Ni Germain, ni Vladimir, ni Zette.... mais
Fabrice Levy-Hadida)
Tic tac, les aiguilles du réveil n’existent pas, je les vois pourtant. Je vois le temps de l’horloge lentement avancer. Il est en refus, je voudrais qu’il courre, il joue à ne pas avancer, il ralentit le pas... Il est 4H, tout dort sauf moi. Ici et là, dans la rue, là bas, j’entends les bruits de quelque vie solitaire. Tout est tendu, tout se tend, tel le ressort de la montre gousset, je suis tendu attendant que cela démarre. Rester allongé ne sert à rien. Je me lève Il est 4h, la nuit est dense, je projette mes pensées aux quatre coins de l’Europe. Je vois Olegs et Guna en Lettonie. Je vois Veronika et Marius en Pologne. Je vois Diana et Marjiana et Croatie. Je vois, Charo en Espagne. Je vois, Anna et Nikos en Grèce. Je vois Rénie et Lusy en Bulgarie, je vois Dan, Aurélia, Anca et Mirella en Roumanie. Je vois leurs visages au fond de moi. Il est 4H du matin en France. Dans l’appartement endormi, je me dirige vers la cuisine et mets en route la cafetière. Je n’ai pas dormi et tout va pour le mieux ! Je promène mon esprit sur la météo des capitales européennes, interroge la boite mail, écrase 5 cigarettes après les avoir fumées jusqu’au filtre. J’ai 20 ans, les vingt huit années qui me séparent de ces vingt ans ne sont rien.
A 6H, quand j’arrive au Bureau, je finis d’interroger les mails et les compagnies aériennes.

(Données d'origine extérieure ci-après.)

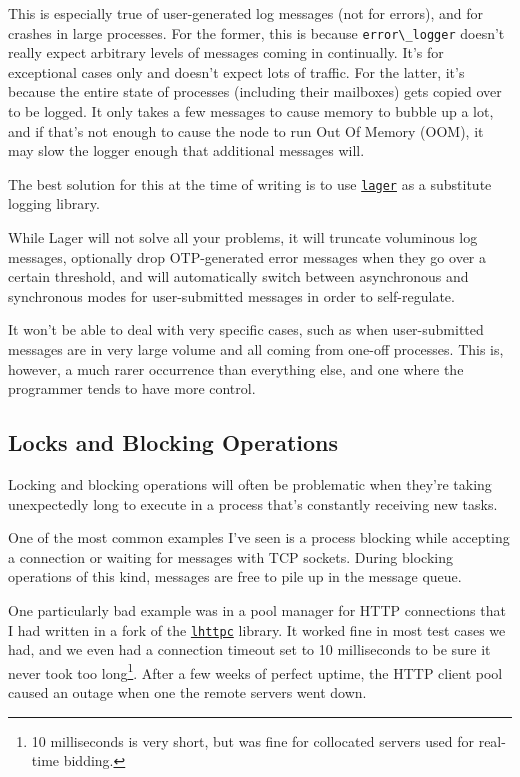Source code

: \documentclass[11pt, oneside]{book}   	%
\newcommand{\module}[1]{\Verb`#1`}
\begin{document}
This is especially true of user-generated log messages (not for errors), and for crashes in large processes. For the former, this is because \module{error\_logger} doesn't really expect arbitrary levels of messages coming in continually. It's for exceptional cases only and doesn't expect lots of traffic. For the latter, it's because the entire state of processes (including their mailboxes) gets copied over to be logged. It only takes a few messages to cause memory to bubble up a lot, and if that's not enough to cause the node to run Out Of Memory (OOM), it may slow the logger enough that additional messages will.

The best solution for this at the time of writing is to use \href{https://github.com/basho/lager}{\module{lager}} as a substitute logging library.

While Lager will not solve all your problems, it will truncate voluminous log messages, optionally drop OTP-generated error messages when they go over a certain threshold, and will automatically switch between asynchronous and synchronous modes for user-submitted messages in order to self-regulate.

It won't be able to deal with very specific cases, such as when user-submitted messages are in very large volume and all coming from one-off processes. This is, however, a much rarer occurrence than everything else, and one where the programmer tends to have more control.


\subsection{Locks and Blocking Operations}

Locking and blocking operations will often be problematic when they're taking unexpectedly long to execute in a process that's constantly receiving new tasks.

One of the most common examples I've seen is a process blocking while accepting a connection or waiting for messages with TCP sockets. During blocking operations of this kind, messages are free to pile up in the message queue.

One particularly bad example was in a pool manager for HTTP connections that I had written in a fork of the \href{https://github.com/ferd/lhttpc}{\module{lhttpc}} library. It worked fine in most test cases we had, and we even had a connection timeout set to 10 milliseconds to be sure it never took too long\footnote{10 milliseconds is very short, but was fine for collocated servers used for real-time bidding.}. After a few weeks of perfect uptime, the HTTP client pool caused an outage when one the remote servers went down.
\end{document}
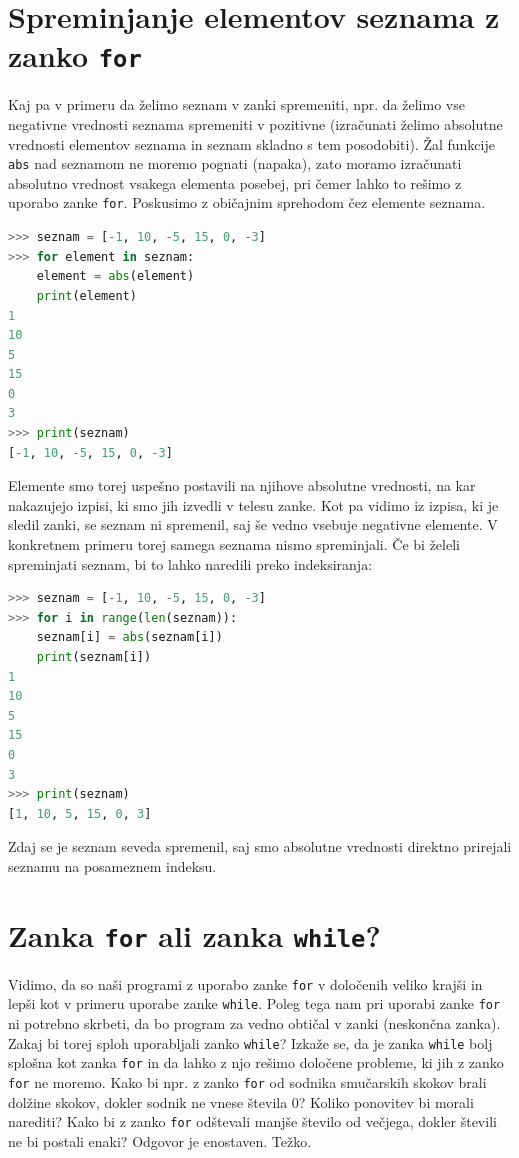 \section{Spreminjanje elementov seznama z zanko \texttt{for}}
Kaj pa v primeru da želimo seznam v zanki spremeniti, npr. da želimo vse negativne vrednosti seznama spremeniti v pozitivne (izračunati želimo absolutne vrednosti elementov seznama in seznam skladno s tem posodobiti). Žal funkcije \texttt{abs} nad seznamom ne moremo pognati (napaka), zato moramo izračunati absolutno vrednost vsakega elementa posebej, pri čemer lahko to rešimo z uporabo zanke \texttt{for}. Poskusimo z običajnim sprehodom čez elemente seznama.
\begin{lstlisting}[language=Python]
>>> seznam = [-1, 10, -5, 15, 0, -3]
>>> for element in seznam:
	element = abs(element)
	print(element)
1
10
5
15
0
3
>>> print(seznam)
[-1, 10, -5, 15, 0, -3]
\end{lstlisting}
Elemente smo torej uspešno postavili na njihove absolutne vrednosti, na kar nakazujejo izpisi, ki smo jih izvedli v telesu zanke. Kot pa vidimo iz izpisa, ki je sledil zanki, se seznam ni spremenil, saj še vedno vsebuje negativne elemente. V konkretnem primeru torej samega seznama nismo spreminjali. Če bi želeli spreminjati seznam, bi to lahko naredili preko indeksiranja:
\begin{lstlisting}[language=Python]
>>> seznam = [-1, 10, -5, 15, 0, -3]
>>> for i in range(len(seznam)):
	seznam[i] = abs(seznam[i])
	print(seznam[i])
1
10
5
15
0
3
>>> print(seznam)
[1, 10, 5, 15, 0, 3]
\end{lstlisting}
Zdaj se je seznam seveda spremenil, saj smo absolutne vrednosti direktno prirejali seznamu na posameznem indeksu.

\section{Zanka \texttt{for} ali zanka \texttt{while}?}
Vidimo, da so naši programi z uporabo zanke \texttt{for} v določenih veliko krajši in lepši kot v primeru uporabe zanke \texttt{while}. Poleg tega nam pri uporabi zanke \texttt{for} ni potrebno skrbeti, da bo program za vedno obtičal v zanki (neskončna zanka). Zakaj bi torej sploh uporabljali zanko \texttt{while}? Izkaže se, da je zanka \texttt{while} bolj splošna kot zanka \texttt{for} in da lahko z njo rešimo določene probleme, ki jih z zanko \texttt{for} ne moremo. Kako bi npr. z zanko \texttt{for} od sodnika smučarskih skokov brali dolžine skokov, dokler sodnik ne vnese števila 0? Koliko ponovitev bi morali narediti? Kako bi z zanko \texttt{for} odštevali manjše število od večjega, dokler števili ne bi postali enaki? Odgovor je enostaven. Težko.

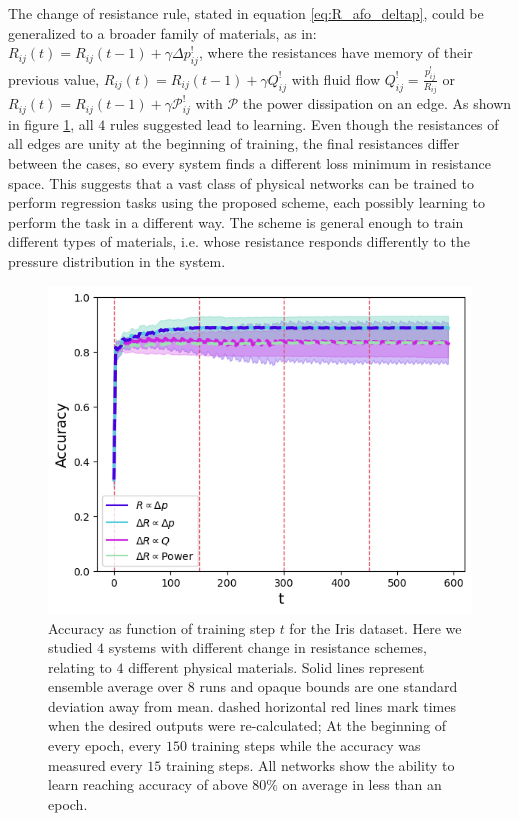 \documentclass[%
 reprint,
 amsmath,amssymb,
 aps,
]{revtex4-2}
\begin{document}
    The change of resistance rule, stated in equation \ref{eq:R_afo_deltap}, could be generalized to a broader family of materials, as in: $R_{ij}\left(t\right)=R_{ij}\left(t-1\right) + \gamma \Delta p^!_{ij}$, where the resistances have memory of their previous value, $R_{ij}\left(t\right) = R_{ij}\left(t-1\right) + \gamma Q^!_{ij}$ with fluid flow $Q^!_{ij}=\frac{p^!_{ij}}{R_{ij}}$ or $R_{ij}\left(t\right)=R_{ij}\left(t-1\right) + \gamma \mathcal{P}^!_{ij}$ with $\mathcal{P}$ the power dissipation on an edge. As shown in figure \ref{fig:accuracy_4_materials}, all $4$ rules suggested lead to learning. Even though the resistances of all edges are unity at the beginning of training, the final resistances differ between the cases, so every system finds a different loss minimum in resistance space. This suggests that a vast class of physical networks can be trained to perform regression tasks using the proposed scheme, each possibly learning to perform the task in a different way. The scheme is general enough to train different types of materials, i.e. whose resistance responds differently to the pressure distribution in the system.

    \begin{figure}[ht]
    \centerline{
    \includegraphics[width=\columnwidth]{Figures/accuracy_vs_t_4_materials.png}
    }
    \caption{Accuracy as function of training step $t$ for the Iris dataset. Here we studied $4$ systems with different change in resistance schemes, relating to $4$ different physical materials. Solid lines represent ensemble average over $8$ runs and opaque bounds are one standard deviation away from mean. dashed horizontal red lines mark times when the desired outputs were re-calculated; At the beginning of every epoch, every $150$ training steps while the accuracy was measured every $15$ training steps. All networks show the ability to learn reaching accuracy of above $80\%$ on average in less than an epoch.}
    \label{fig:accuracy_4_materials}
    \end{figure}
    
\end{document}
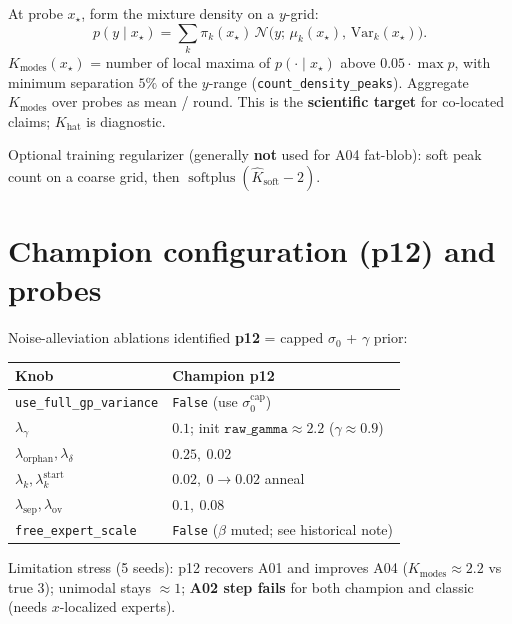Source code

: \documentclass[11pt,a4paper]{article}
\newcommand{\Ncal}{\mathcal{N}}
\newcommand{\softplus}{\operatorname{softplus}}
\newcommand{\Khat}{K_{\mathrm{hat}}}
\newcommand{\Kmodes}{K_{\mathrm{modes}}}
\begin{document}
At probe \(x_\star\), form the mixture density on a \(y\)-grid:
\begin{equation}
  p(y\mid x_\star)
  =
  \sum_k
  \pi_k(x_\star)\,
  \Ncal\!\bigl(y;\,\mu_k(x_\star),\,\mathrm{Var}_k(x_\star)\bigr).
\end{equation}
\(\Kmodes(x_\star)\) = number of local maxima of \(p(\cdot\mid x_\star)\) above
\(0.05\cdot\max p\), with minimum separation \(5\%\) of the \(y\)-range
(\texttt{count\_density\_peaks}). Aggregate \(\Kmodes\) over probes as mean / round.
This is the \textbf{scientific target} for co-located claims; \(\Khat\) is diagnostic.

Optional training regularizer (generally \textbf{not} used for A04 fat-blob):
soft peak count on a coarse grid, then \(\softplus(\widehat K_{\mathrm{soft}}-2)\).

\section{Champion configuration (p12) and probes}

Noise-alleviation ablations identified \textbf{p12} = capped \(\sigma_0\) + \(\gamma\) prior:

\begin{center}
\begin{tabular}{@{}ll@{}}
\toprule
Knob & Champion p12 \\
\midrule
\texttt{use\_full\_gp\_variance} & \texttt{False} (use \(\sigma_0^{\mathrm{cap}}\)) \\
\(\lambda_{\gamma}\) & \(0.1\); init \(\texttt{raw\_gamma}\approx 2.2\) (\(\gamma\approx 0.9\)) \\
\(\lambda_{\mathrm{orphan}},\lambda_{\delta}\) & \(0.25,\ 0.02\) \\
\(\lambda_k,\lambda_k^{\mathrm{start}}\) & \(0.02,\ 0\to 0.02\) anneal \\
\(\lambda_{\mathrm{sep}},\lambda_{\mathrm{ov}}\) & \(0.1,\ 0.08\) \\
\texttt{free\_expert\_scale} & \texttt{False} (\(\beta\) muted; see historical note) \\
\bottomrule
\end{tabular}
\end{center}

Limitation stress (5 seeds): p12 recovers A01 and improves A04
(\(\Kmodes\approx 2.2\) vs true \(3\)); unimodal stays \(\approx 1\);
\textbf{A02 step fails} for both champion and classic (needs \(x\)-localized experts).
\end{document}
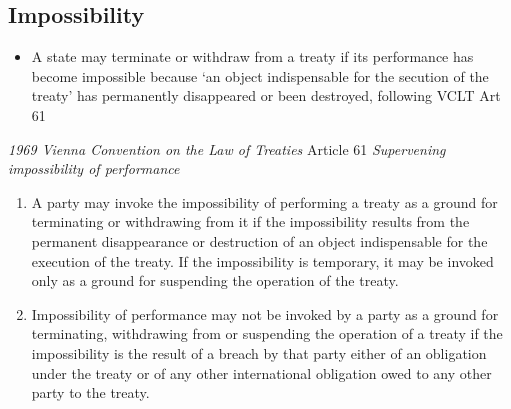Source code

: \subsection{Impossibility}
\begin{itemize}
    \item A state may terminate or withdraw from a treaty if its performance has become impossible because `an object indispensable for the secution of the treaty' has permanently disappeared or been destroyed, following VCLT Art 61
\end{itemize}
\begin{conventiondetails}{\textit{1969 Vienna Convention on the Law of Treaties} Article 61}
    \flushleft
    \textit{Supervening impossibility of performance}

    \begin{enumerate}
        \item A party may invoke the impossibility of performing a treaty as a ground for terminating or withdrawing from it if the impossibility results from the permanent disappearance or destruction of an object indispensable for the execution of the treaty. If the impossibility is temporary, it may be invoked only as a ground for suspending the operation of the treaty. 
        \item Impossibility of performance may not be invoked by a party as a ground for terminating, withdrawing from or suspending the operation of a treaty if the impossibility is the result of a breach by that party either of an obligation under the treaty or of any other international obligation owed to any other party to the treaty. 
    \end{enumerate}
\end{conventiondetails}

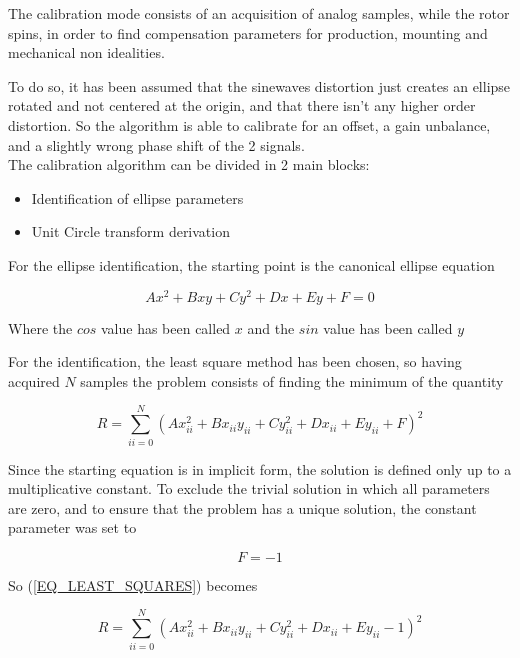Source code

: \documentclass[main]{subfiles}
\begin{document}
The calibration mode consists of an acquisition of analog samples, while the rotor 
spins, in order to find compensation parameters for production, mounting and mechanical
non idealities.

To do so, it has been assumed that the sinewaves distortion just creates an ellipse
rotated and not centered at the origin, and that there isn't any higher order 
distortion.
So the algorithm is able to calibrate for an offset, a gain unbalance, and a slightly 
wrong phase shift of the 2 signals.\\

The calibration algorithm can be divided in 2 main blocks:
\begin{itemize}
    \item Identification of ellipse parameters
    \item Unit Circle transform derivation
\end{itemize}

For the ellipse identification, the starting point is the canonical ellipse equation

\begin{equation}
    A x^2 + B xy + C y^2 + D x + E y + F = 0 \label{EQ_ELLIPSE_CANONICAL}
\end{equation}

Where the {\bf$cos$} value has been called {\bf $x$} and the {\bf $sin$} value 
has been called {\bf $y$}

For the identification, the least square method has been chosen, so having acquired
$N$ samples the problem consists of finding the minimum of the quantity

\begin{equation}
    R = \sum_{ii=0}^{N} \left(A x_{ii}^2 + B x_{ii}y_{ii} + C y_{ii}^2 + D x_{ii} + E y_{ii} + F\right)^2
    \label{EQ_LEAST_SQUARES}
\end{equation}

Since the starting equation is in implicit form, the solution is defined only up 
to a multiplicative constant. 
To exclude the trivial solution in which all parameters are zero, and to ensure 
that the problem has a unique solution, the constant parameter was set to 

\begin{equation}
    F = -1
\end{equation}

So (\ref{EQ_LEAST_SQUARES}) becomes

\begin{equation}
    R = \sum_{ii=0}^{N} \left(A x_{ii}^2 + B x_{ii}y_{ii} + C y_{ii}^2 + D x_{ii} + E y_{ii} -1\right)^2
    \label{EQ_LEAST_SQUARES_FORCED}
\end{equation}
\end{document}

Je fais le dernier tour de la feuille de route. Tous les check in sont ok. Le vol en provenance d’Espagne change de terminal. A 8H, le premier mini bus récupéré, le géant et Sophie pourront partir vers la Belgique. A 9H Léonard accueillera Réni et Lucy à Charles de Gaulle et les accompagnera jusque Lille en train. Dorothée les accueille à 12H à Lille Europe. A 11H30, 2ème mini bus récupéré, Geoffrey et Aline partiront vers Charles-de-Gaulle. Les équipages sont prêts, les itinéraires aussi, on contrôle, tout est sous contrôle. J’ai quelques heures pour finir mes préparations. Dernières éditions de documents ; comment se fait-il qu’il en reste tant ? Nous savions depuis longtemps que nous déplacions le bureau à Annequin et les ordinateurs ne sont pas débranchés, les documents ne sont pas préparés ? J’ouvre mon cahier d’évaluation intérieur, et je m’attribue quelques mauvais points bien mérités. Peut-être sont-ils là pour éviter d’autres peurs, celle de l’avion raté, celle du bagage trop lourd, celle de la pluie de pierre. Je force le trait, cela me permettra certainement d’éviter les malheurs…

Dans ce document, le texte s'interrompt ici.